Sunday, August 22, 2021

JACKSON MacLOW

 In the late seventies, Jackson MacLow came to read and lecture at the University of California, San Diego. At the same time, I was an undergraduate there, a benefit of having a Literature Department whose poetry doyens in presenting experimental artists. The reading was in a basement room of a large University facility that doubled as an undergraduate art gallery, with Mac Low, in a dark coat and a fine head of long hair, standing before a screen as slides of odd numeric and word sequences and arrangements flitted by when he clicked on a control. 

The reading, we can say, was not the sort of thing that would- be Ed Dorns or erstwhile Ginsbergs had been prepared for; the word combinations came in spurts, punctuated, quite literally, with silences, stammers, elongated repetitions, until it became clear (to the few in the room who might have been truly curious) that Mac Low had his allegiance with the earlier Modernist poets, especially William Carlos Williams. Although latent with meaning and associations that cannot be completely deferred, words still have tonal properties that can be organized in ways other than literal meaning. 

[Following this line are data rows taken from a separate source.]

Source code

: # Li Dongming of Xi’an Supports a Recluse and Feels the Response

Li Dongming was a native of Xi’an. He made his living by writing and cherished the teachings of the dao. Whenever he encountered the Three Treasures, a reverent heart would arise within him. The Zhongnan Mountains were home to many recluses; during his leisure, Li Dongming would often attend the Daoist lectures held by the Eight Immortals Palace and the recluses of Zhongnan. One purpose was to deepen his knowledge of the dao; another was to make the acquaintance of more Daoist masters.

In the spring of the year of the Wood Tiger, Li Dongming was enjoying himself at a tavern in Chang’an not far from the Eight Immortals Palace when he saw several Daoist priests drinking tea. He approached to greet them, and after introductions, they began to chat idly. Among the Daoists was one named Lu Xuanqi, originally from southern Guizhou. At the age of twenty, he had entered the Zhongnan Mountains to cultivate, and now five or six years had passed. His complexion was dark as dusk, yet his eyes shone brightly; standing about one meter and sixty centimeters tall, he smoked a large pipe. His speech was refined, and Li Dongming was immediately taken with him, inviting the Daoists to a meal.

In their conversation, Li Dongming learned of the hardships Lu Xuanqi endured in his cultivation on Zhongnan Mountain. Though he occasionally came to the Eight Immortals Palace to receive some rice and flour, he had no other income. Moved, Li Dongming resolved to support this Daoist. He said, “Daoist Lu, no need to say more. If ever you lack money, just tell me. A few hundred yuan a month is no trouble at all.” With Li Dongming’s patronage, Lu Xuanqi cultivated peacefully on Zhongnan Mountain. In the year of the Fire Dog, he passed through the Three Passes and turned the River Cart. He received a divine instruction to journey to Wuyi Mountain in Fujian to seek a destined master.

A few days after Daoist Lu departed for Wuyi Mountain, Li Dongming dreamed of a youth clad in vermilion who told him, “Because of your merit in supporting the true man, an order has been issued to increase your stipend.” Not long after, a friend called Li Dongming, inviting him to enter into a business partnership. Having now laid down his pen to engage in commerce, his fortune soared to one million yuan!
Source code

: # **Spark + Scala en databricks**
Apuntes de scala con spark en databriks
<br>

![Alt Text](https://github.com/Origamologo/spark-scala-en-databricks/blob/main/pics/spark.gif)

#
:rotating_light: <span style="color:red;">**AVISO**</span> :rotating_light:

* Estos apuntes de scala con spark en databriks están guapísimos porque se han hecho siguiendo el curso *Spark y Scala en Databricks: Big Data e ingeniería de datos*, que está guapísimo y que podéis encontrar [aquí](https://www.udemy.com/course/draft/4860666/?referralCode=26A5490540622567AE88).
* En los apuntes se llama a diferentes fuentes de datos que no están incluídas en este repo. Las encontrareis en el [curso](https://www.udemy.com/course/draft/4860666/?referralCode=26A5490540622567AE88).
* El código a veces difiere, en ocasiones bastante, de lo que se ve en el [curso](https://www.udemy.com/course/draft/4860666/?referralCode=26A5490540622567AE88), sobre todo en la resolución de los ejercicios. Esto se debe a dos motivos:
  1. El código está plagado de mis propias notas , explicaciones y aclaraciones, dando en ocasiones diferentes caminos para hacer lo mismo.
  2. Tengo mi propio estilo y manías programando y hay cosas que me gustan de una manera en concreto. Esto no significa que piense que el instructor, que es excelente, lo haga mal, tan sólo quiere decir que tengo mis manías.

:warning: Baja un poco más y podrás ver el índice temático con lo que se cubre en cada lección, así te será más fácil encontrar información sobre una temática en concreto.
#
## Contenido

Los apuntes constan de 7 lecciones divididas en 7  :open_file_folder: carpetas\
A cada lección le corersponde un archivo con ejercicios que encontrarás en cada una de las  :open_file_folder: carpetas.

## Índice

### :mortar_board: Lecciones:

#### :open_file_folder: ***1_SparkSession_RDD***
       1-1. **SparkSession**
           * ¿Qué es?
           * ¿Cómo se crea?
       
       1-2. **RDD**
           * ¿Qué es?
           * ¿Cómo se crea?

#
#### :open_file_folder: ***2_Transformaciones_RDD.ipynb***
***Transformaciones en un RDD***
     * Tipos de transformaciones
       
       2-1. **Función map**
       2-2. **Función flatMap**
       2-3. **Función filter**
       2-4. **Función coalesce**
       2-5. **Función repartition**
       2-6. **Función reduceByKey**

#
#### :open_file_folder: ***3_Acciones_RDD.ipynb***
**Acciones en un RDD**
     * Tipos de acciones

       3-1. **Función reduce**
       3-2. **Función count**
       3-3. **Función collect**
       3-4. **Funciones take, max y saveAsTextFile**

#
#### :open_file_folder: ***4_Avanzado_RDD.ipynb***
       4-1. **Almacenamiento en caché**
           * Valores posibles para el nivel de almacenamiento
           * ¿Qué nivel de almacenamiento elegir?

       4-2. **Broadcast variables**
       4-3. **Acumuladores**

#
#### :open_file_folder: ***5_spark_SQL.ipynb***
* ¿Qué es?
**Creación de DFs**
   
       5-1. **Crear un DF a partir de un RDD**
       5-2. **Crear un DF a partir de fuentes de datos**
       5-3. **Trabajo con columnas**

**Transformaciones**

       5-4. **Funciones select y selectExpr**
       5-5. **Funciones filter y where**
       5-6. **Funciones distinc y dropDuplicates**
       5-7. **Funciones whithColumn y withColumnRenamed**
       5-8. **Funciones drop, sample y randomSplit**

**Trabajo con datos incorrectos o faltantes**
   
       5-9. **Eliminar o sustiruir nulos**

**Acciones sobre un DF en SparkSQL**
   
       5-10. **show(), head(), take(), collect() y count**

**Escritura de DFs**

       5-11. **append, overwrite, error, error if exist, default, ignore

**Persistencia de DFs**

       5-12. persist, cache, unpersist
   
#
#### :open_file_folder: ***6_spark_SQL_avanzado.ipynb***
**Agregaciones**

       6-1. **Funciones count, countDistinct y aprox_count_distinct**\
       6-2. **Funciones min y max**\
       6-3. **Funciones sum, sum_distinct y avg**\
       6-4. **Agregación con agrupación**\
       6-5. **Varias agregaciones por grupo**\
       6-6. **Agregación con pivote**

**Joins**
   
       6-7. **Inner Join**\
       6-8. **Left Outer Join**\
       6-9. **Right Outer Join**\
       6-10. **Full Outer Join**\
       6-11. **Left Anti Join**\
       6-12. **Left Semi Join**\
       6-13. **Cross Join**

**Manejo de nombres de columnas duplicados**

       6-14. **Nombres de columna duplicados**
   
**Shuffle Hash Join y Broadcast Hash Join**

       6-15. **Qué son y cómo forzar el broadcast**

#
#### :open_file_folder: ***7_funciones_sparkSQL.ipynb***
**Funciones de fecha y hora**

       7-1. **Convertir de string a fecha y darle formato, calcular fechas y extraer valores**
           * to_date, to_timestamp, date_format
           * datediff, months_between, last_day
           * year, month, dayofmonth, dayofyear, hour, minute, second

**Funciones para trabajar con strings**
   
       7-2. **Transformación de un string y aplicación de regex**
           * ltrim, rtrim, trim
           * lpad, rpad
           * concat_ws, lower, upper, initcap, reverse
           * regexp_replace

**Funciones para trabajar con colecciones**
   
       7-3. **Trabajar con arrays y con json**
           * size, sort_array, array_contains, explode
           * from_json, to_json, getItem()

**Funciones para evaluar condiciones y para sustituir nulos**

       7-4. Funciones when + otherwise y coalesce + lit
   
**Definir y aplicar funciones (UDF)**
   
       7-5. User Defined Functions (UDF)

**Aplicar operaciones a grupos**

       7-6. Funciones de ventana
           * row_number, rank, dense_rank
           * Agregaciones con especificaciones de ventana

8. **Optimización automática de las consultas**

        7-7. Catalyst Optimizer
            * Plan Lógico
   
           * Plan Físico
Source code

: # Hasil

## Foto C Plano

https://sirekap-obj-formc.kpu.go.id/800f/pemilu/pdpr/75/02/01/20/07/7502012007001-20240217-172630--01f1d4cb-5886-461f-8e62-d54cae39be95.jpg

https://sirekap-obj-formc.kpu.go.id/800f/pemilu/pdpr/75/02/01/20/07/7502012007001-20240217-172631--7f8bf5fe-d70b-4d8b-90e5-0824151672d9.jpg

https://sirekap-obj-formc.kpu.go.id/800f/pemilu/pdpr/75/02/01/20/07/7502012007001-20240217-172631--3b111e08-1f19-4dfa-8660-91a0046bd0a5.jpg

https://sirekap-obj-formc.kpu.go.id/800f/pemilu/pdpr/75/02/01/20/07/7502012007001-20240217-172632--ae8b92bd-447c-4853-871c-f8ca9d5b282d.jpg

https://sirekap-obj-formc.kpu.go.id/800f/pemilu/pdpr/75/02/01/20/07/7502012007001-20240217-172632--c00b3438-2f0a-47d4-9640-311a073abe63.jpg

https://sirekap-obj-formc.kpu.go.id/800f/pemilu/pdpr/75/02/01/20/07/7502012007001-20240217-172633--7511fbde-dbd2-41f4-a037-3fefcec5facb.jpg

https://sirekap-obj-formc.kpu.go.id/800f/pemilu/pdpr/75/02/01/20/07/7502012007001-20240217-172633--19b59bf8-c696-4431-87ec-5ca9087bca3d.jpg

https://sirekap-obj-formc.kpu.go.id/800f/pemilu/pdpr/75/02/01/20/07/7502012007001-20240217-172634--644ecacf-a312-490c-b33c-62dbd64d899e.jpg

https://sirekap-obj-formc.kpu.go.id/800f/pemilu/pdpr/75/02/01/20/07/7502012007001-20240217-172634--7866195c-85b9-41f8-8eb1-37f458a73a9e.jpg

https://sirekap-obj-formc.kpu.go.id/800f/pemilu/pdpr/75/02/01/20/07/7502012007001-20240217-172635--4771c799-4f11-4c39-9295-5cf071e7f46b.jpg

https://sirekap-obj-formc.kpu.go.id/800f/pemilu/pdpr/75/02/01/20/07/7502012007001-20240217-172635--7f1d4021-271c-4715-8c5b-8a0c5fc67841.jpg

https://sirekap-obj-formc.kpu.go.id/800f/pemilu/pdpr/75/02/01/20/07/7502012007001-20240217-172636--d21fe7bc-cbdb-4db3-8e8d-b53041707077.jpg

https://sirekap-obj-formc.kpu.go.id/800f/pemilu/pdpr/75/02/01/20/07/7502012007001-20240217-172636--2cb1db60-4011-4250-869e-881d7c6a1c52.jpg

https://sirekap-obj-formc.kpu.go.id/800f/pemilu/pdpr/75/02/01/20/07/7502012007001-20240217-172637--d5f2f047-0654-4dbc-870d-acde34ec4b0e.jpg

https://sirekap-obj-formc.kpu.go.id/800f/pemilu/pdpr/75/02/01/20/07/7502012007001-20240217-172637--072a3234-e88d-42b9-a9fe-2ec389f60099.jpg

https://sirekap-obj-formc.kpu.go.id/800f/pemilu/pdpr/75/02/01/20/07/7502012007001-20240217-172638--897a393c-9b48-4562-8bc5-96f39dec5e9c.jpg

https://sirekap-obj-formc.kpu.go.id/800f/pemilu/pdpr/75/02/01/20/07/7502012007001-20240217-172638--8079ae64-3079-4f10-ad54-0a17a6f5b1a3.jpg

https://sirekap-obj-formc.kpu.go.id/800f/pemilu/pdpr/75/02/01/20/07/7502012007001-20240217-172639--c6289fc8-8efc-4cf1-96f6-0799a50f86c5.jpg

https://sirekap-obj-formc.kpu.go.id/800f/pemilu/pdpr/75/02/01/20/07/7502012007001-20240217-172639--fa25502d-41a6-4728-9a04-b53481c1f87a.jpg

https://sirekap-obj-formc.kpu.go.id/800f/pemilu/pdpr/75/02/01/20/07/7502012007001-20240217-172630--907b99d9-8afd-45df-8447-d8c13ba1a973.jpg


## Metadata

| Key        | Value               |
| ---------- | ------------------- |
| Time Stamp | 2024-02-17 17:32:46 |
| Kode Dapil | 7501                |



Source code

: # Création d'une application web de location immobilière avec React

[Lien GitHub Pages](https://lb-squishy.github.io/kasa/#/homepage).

MacLow's "chance system" theories of composing verse satisfied few readers/listeners, but there is a rigor in the method he used in a lifetime of work and a genuine curiosity of what one can do with poetry than reaffirm the old themes. At the time, I was more or less baffled, taking it in as future banter and bullshit for a student party, and the others of my station seemed to be smiling a little too hard, too earnestly as they jotted various notes in the crowd, making smart talk with their attending faculty. MacLow, as I remember, seemed perfectly amiable, although he seemed not to feel compelled to explain his ideas in simpler language. Good for him.  Stating that poems are "unreadable" is slippery here since it's an accusation tossed about by too many readers describing difficult poets. As an experimentalist, Mac Low hardly forgot about aesthetic pleasure; in fact, it's safe to say that he was bored with the standards that were in front of him, had no use as to what the general concept of beauty was, and went about seeking the company and energies of others who shared an interest in seeing how new art can be created. Granted, there is nothing less appealing than yesterday's Avant gard, but there are some artists, Cage, and MacLow among them, who merit serious attention after their passing. 

 Mac Low is hard to read--a better term-- largely, he was given to experimenting with new compositional techniques, "chance systems," as he called it. The result was meant to challenge the reader/listener to approach the work differently. I happen to think that quite a bit of his writing is perfectly readable if approached on its own terms. But Mac Low's work, like Cage's, wasn't about delivering pleasure wrapped in a consumer-friendly package, but rather about the incidental things, the noises, the random words, the accidental pairings, the overlaying of contrary sounds, that lay in the spaces between the words and the notes on a page. One either opens up to the possibilities, or one does not, but even here, one's reservations and resistances are important to explore. 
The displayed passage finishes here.